Gifting to Charity While Paying Yourself? Yes, It's Possible

Greg Dowell • November 14, 2023

How to make doing good a little less frightening financially.

Many individuals are familiar, at least somewhat, with the ability to take some (or all) of their required minimum distribution (RMD) from an individual retirement account (IRA) and donate it to a qualified nonprofit organization.  This process, known as making a qualified charitable distribution (QCD), eliminates the need to report the RMD as taxable income; this can be a way to avoid having the RMD increase taxable income and popping the taxpayer into a higher tax bracket.  Conversely, if the RMD that is directed to charity does not have to be counted as income, the amount donated to charity does not qualify for a charitable donation.  While the lack of a charitable deduction may give some people pause, overall it can be a more cost-effective way to donate to a nonprofit organization.  This is a good strategy to meet someone's commitments to fund nonprofit organizations, while keeping the IRA distribution off of an individual's income tax return.  A taxpayer is able to make a QCD if the taxpayer is 70 1/2 years old as of January 1, 2023.  Just to mention it, a donor advised fund is not a permitted recipient for a QCD.  The annual limit on the amount of a QCD in 2023 is $100,000 per taxpayer (a spouse will have an additional $100,000 QCD limit).  The annual $100,000 limit will increase in future years, as it is indexed for inflation, beginning in 2024.


Beginning with 2023, there is another new strategy available that has not received much attention.  In this riff on the above qualified charitable distribution, an individual can make a donation to a gift annuity to fund a nonprofit (known as a charitable gift annuity), and the individual will receive an annuity of a fixed amount each year in return, either over a fixed number of years or over the donor's life (and even over the donor's spouse's life).

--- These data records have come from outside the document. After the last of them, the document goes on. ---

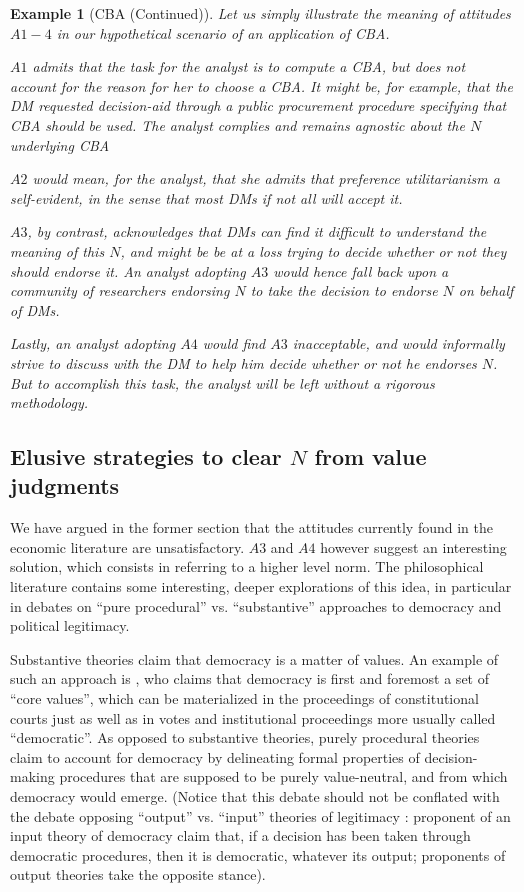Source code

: \documentclass[preprint, french, english, 11pt, authoryear]{elsarticle}%
\newcommand{\protectforpdf}[1]{\texorpdfstring{\ensuremath{#1}}{#1}}
\newtheorem{example}{Example}
\begin{document}
\begin{example}[CBA (Continued)]
Let us simply illustrate the meaning of attitudes $A1-4$ in our hypothetical scenario of an application of CBA.

$A1$ admits that the task for the analyst is to compute a CBA, but does not account for the reason for her to choose a CBA. It might be, for example, that the \ac{DM} requested decision-aid through a public procurement procedure specifying that CBA should be used. The analyst complies and remains agnostic about the $N$ underlying CBA

$A2$ would mean, for the analyst, that she admits that preference utilitarianism a self-evident, in the sense that most \acp{DM} if not all will accept it.

$A3$, by contrast, acknowledges that \acp{DM} can find it difficult to understand the meaning of this $N$, and might be be at a loss trying to decide whether or not they should endorse it. An analyst adopting $A3$ would hence fall back upon a community of researchers endorsing $N$ to take the decision to endorse $N$ on behalf of \acp{DM}.

Lastly, an analyst adopting $A4$ would find $A3$ inacceptable, and would informally strive to discuss with the \ac{DM} to help him decide whether or not he endorses $N$. But to accomplish this task, the analyst will be left without a rigorous methodology.
\end{example}


\subsection{Elusive strategies to clear \protectforpdf{N} from value judgments}
We have argued in the former section that the attitudes currently found in the economic literature are unsatisfactory. $A3$ and $A4$ however suggest an interesting solution, which consists in referring to a higher level norm. The philosophical literature contains some interesting, deeper explorations of this idea, in particular in debates on “pure procedural” vs. “substantive” approaches to democracy and political legitimacy.

Substantive theories claim that democracy is a matter of values. An example of such an approach is \cite{brettschneider_value_2006}, who claims that democracy is first and foremost a set of “core values”, which can be materialized in the proceedings of constitutional courts just as well as in votes and institutional proceedings more usually called “democratic”. As opposed to substantive theories, purely procedural theories claim to account for democracy by delineating formal properties of decision-making procedures that are supposed to be purely value-neutral, and from which democracy would emerge. (Notice that this debate should not be conflated with the debate opposing “output” vs. “input” theories of legitimacy \citep{vatn_environmental_2016, backstrand_environmental_2010}: proponent of an input theory of democracy claim that, if a decision has been taken through democratic procedures, then it is democratic, whatever its output; proponents of output theories take the opposite stance).
\end{document}
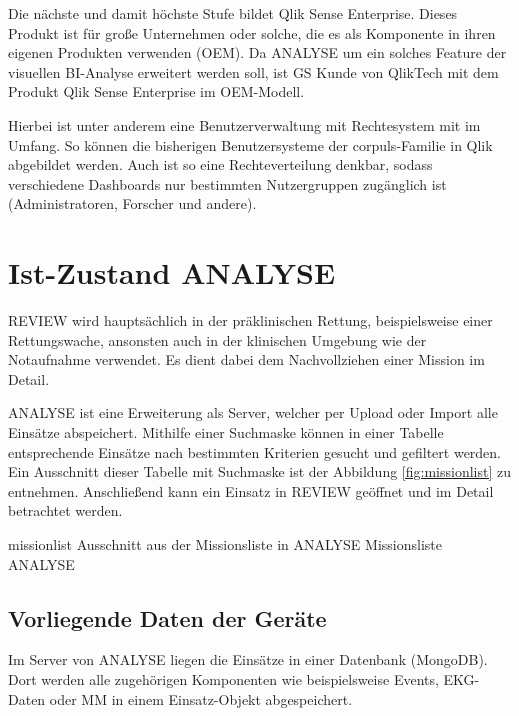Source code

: Die nächste und damit höchste Stufe bildet Qlik Sense Enterprise.
Dieses Produkt ist für große Unternehmen oder solche, die es als Komponente in ihren eigenen Produkten verwenden (\gls{OEM}).
Da \gls{ANALYSE} um ein solches Feature der visuellen \gls{BI}-Analyse erweitert werden soll, ist \gls{GS} Kunde von QlikTech mit dem Produkt Qlik Sense Enterprise im \gls{OEM}-Modell.

Hierbei ist unter anderem eine Benutzerverwaltung mit Rechtesystem mit im Umfang.
So können die bisherigen Benutzersysteme der  \textsf{corpuls\color{corpulsred}{.web}}-Familie in Qlik abgebildet werden.
Auch ist so eine Rechteverteilung denkbar, sodass verschiedene Dashboards nur bestimmten Nutzergruppen zugänglich ist (Administratoren, Forscher und andere).


\section{Ist-Zustand \acrlong*{ANALYSE}}
\label{sec:istAnalyse}
\gls{REVIEW} wird hauptsächlich in der präklinischen Rettung, beispielsweise einer Rettungswache, ansonsten auch in der klinischen Umgebung wie der Notaufnahme verwendet.
Es dient dabei dem Nachvollziehen einer Mission im Detail.

\gls{ANALYSE} ist eine Erweiterung als Server, welcher per Upload oder Import alle Einsätze abspeichert. 
Mithilfe einer Suchmaske können in einer Tabelle entsprechende Einsätze nach bestimmten Kriterien gesucht und gefiltert werden.
Ein Ausschnitt dieser Tabelle mit Suchmaske ist der Abbildung \ref{fig:missionlist} zu entnehmen.
Anschließend kann ein Einsatz in \gls{REVIEW} geöffnet und im Detail betrachtet werden.

\bildbreit
{missionlist}
{Ausschnitt aus der \glqq Missionsliste\grqq{} in \gls{ANALYSE}}
{Missionsliste \gls{ANALYSE}}


\subsection{Vorliegende Daten der Geräte}
Im Server von \gls{ANALYSE} liegen die Einsätze in einer Datenbank (MongoDB).
Dort werden alle zugehörigen Komponenten wie beispielsweise Events, \gls{EKG}-Daten oder \gls{MM} in einem Einsatz-Objekt abgespeichert.

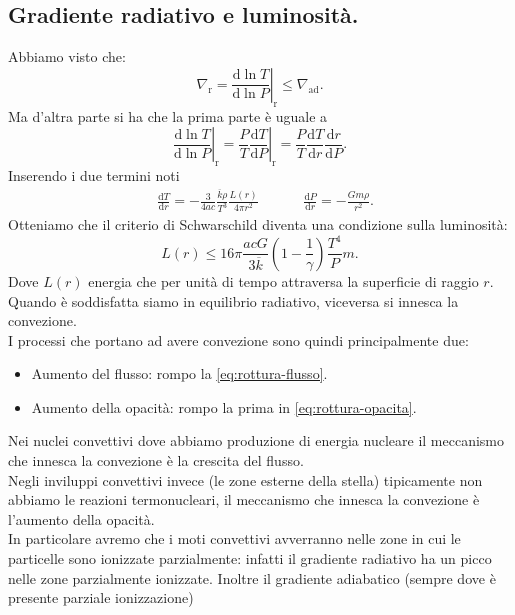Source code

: \subsection{Gradiente radiativo e luminosità.}
\label{subsec:Gradiente radiativo in funzione della luminosità.}
Abbiamo visto che:
\[
	\nabla_\text{r} = \left.\frac{\mbox{d} \ln T}{\mbox{d} \ln P} \right|_{\text{r}}
		\le \nabla_\text{ad} 
.\] 
Ma d'altra parte si ha che la prima parte è uguale a 
\[
	\left.\frac{\mbox{d} \ln T}{\mbox{d} \ln P} \right|_{\text{r}} =
	\left.\frac{P}{T} \frac{\mbox{d} T}{\mbox{d} P} \right|_{\text{r}} =
	\frac{P}{T}
	\frac{\mbox{d} T}{\mbox{d} r} 
	\frac{\mbox{d} r}{\mbox{d} P} 
.\] 
Inserendo i due termini noti
\[\begin{aligned}
	&\frac{\mbox{d} T}{\mbox{d} r} =
	-\frac{3}{4ac}\frac{\overline{k}\rho }{T^3}\frac{L(r)}{4\pi r^2}&
									&&
	&\frac{\mbox{d} P}{\mbox{d} r} = - \frac{Gm\rho }{r^2}
	\label{eq:rottura-opacita}
.\end{aligned}\]
Otteniamo che il criterio di Schwarschild diventa una condizione sulla luminosità:
\[
	L(r) \le 
	16\pi \frac{acG}{3 \overline{k}}\left( 1-\frac{1}{\gamma} \right) \frac{T^4}{P}m
	\label{eq:rottura-flusso}
.\] 
Dove $L(r)$ energia che per unità di tempo attraversa la superficie di raggio $r$. Quando è soddisfatta siamo in equilibrio radiativo, viceversa si innesca la convezione. \\
I processi che portano ad avere convezione sono quindi principalmente due:
\begin{itemize}
	\item Aumento del flusso: rompo la \ref{eq:rottura-flusso}. 
	\item Aumento della opacità: rompo la prima in \ref{eq:rottura-opacita}.
\end{itemize}
Nei nuclei convettivi dove abbiamo produzione di energia nucleare il meccanismo che innesca la convezione è la crescita del flusso. \\
Negli inviluppi convettivi invece (le zone esterne della stella) tipicamente non abbiamo le reazioni termonucleari, il meccanismo che innesca la convezione è l'aumento della opacità.\\
In particolare avremo che i moti convettivi avverranno nelle zone in cui le particelle sono ionizzate parzialmente: infatti il gradiente radiativo ha un picco nelle zone parzialmente ionizzate. Inoltre il gradiente adiabatico (sempre dove è presente parziale ionizzazione) 
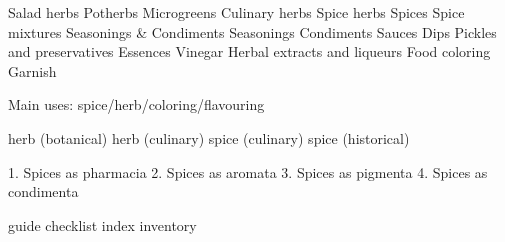 Salad herbs
    Potherbs
    Microgreens
Culinary herbs
Spice herbs
Spices
Spice mixtures
Seasonings \& Condiments
    Seasonings
    Condiments
    Sauces
    Dips
    Pickles and preservatives
    Essences
    Vinegar
    Herbal extracts and liqueurs
    Food coloring
    Garnish

Main uses: spice/herb/coloring/flavouring

herb (botanical)
herb (culinary)
spice (culinary)
spice (historical)

1. Spices as pharmacia
2. Spices as aromata
3. Spices as pigmenta
4. Spices as condimenta
\parencite{halikowski_smith_portugal_2001}

guide
checklist
index
inventory












\setlength{\tabcolsep}{3pt}


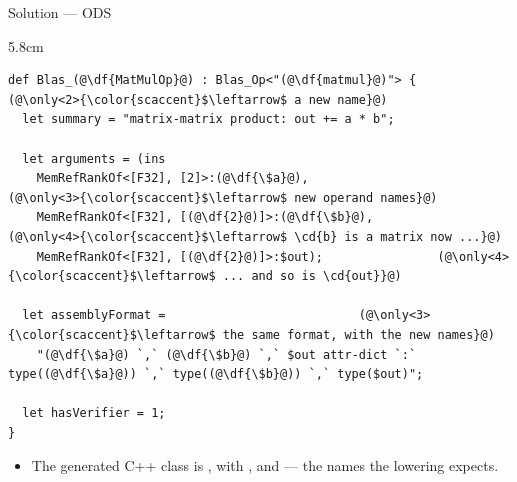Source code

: \documentclass[aspectratio=169,10pt]{beamer}
\begin{document}
\begin{frame}[fragile]{Solution --- ODS}
  \begin{stage}{5.8cm}
\begin{lstlisting}[language=ods,deletestring={[b]"}]
def Blas_(@\df{MatMulOp}@) : Blas_Op<"(@\df{matmul}@)"> {                  (@\only<2>{\color{scaccent}$\leftarrow$ a new name}@)
  let summary = "matrix-matrix product: out += a * b";

  let arguments = (ins
    MemRefRankOf<[F32], [2]>:(@\df{\$a}@),                   (@\only<3>{\color{scaccent}$\leftarrow$ new operand names}@)
    MemRefRankOf<[F32], [(@\df{2}@)]>:(@\df{\$b}@),                   (@\only<4>{\color{scaccent}$\leftarrow$ \cd{b} is a matrix now ...}@)
    MemRefRankOf<[F32], [(@\df{2}@)]>:$out);                (@\only<4>{\color{scaccent}$\leftarrow$ ... and so is \cd{out}}@)

  let assemblyFormat =                           (@\only<3>{\color{scaccent}$\leftarrow$ the same format, with the new names}@)
    "(@\df{\$a}@) `,` (@\df{\$b}@) `,` $out attr-dict `:` type((@\df{\$a}@)) `,` type((@\df{\$b}@)) `,` type($out)";

  let hasVerifier = 1;
}
\end{lstlisting}
  \vspace{0.4em}
  \begin{itemize}
    \item<5-> The generated C++ class is , with
      ,  and  --- the names the lowering
      expects.
  \end{itemize}
  \end{stage}
\end{frame}
\end{document}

First, a little background information on RMDs.  Every taxpayer who has a traditional IRA (an IRA that is not a Roth IRA) is required to take a minimum distribution upon reaching a prescribed age.  The purpose of this is to avoid a massive building up of IRA values and to trigger the need to pay taxes on an annual basis on a certain amount of retirement income.  The prescribed date when distributions were required was when a taxpayer turned 70 1/2 years old.  Recently, that age was bumped up to age 73 if you reach age 72 after Dec. 31, 2022.  If a taxpayer turns age 74 after December 31, 2032, the new RMD age will be 75 (but don't hold your breath on something that far into the future).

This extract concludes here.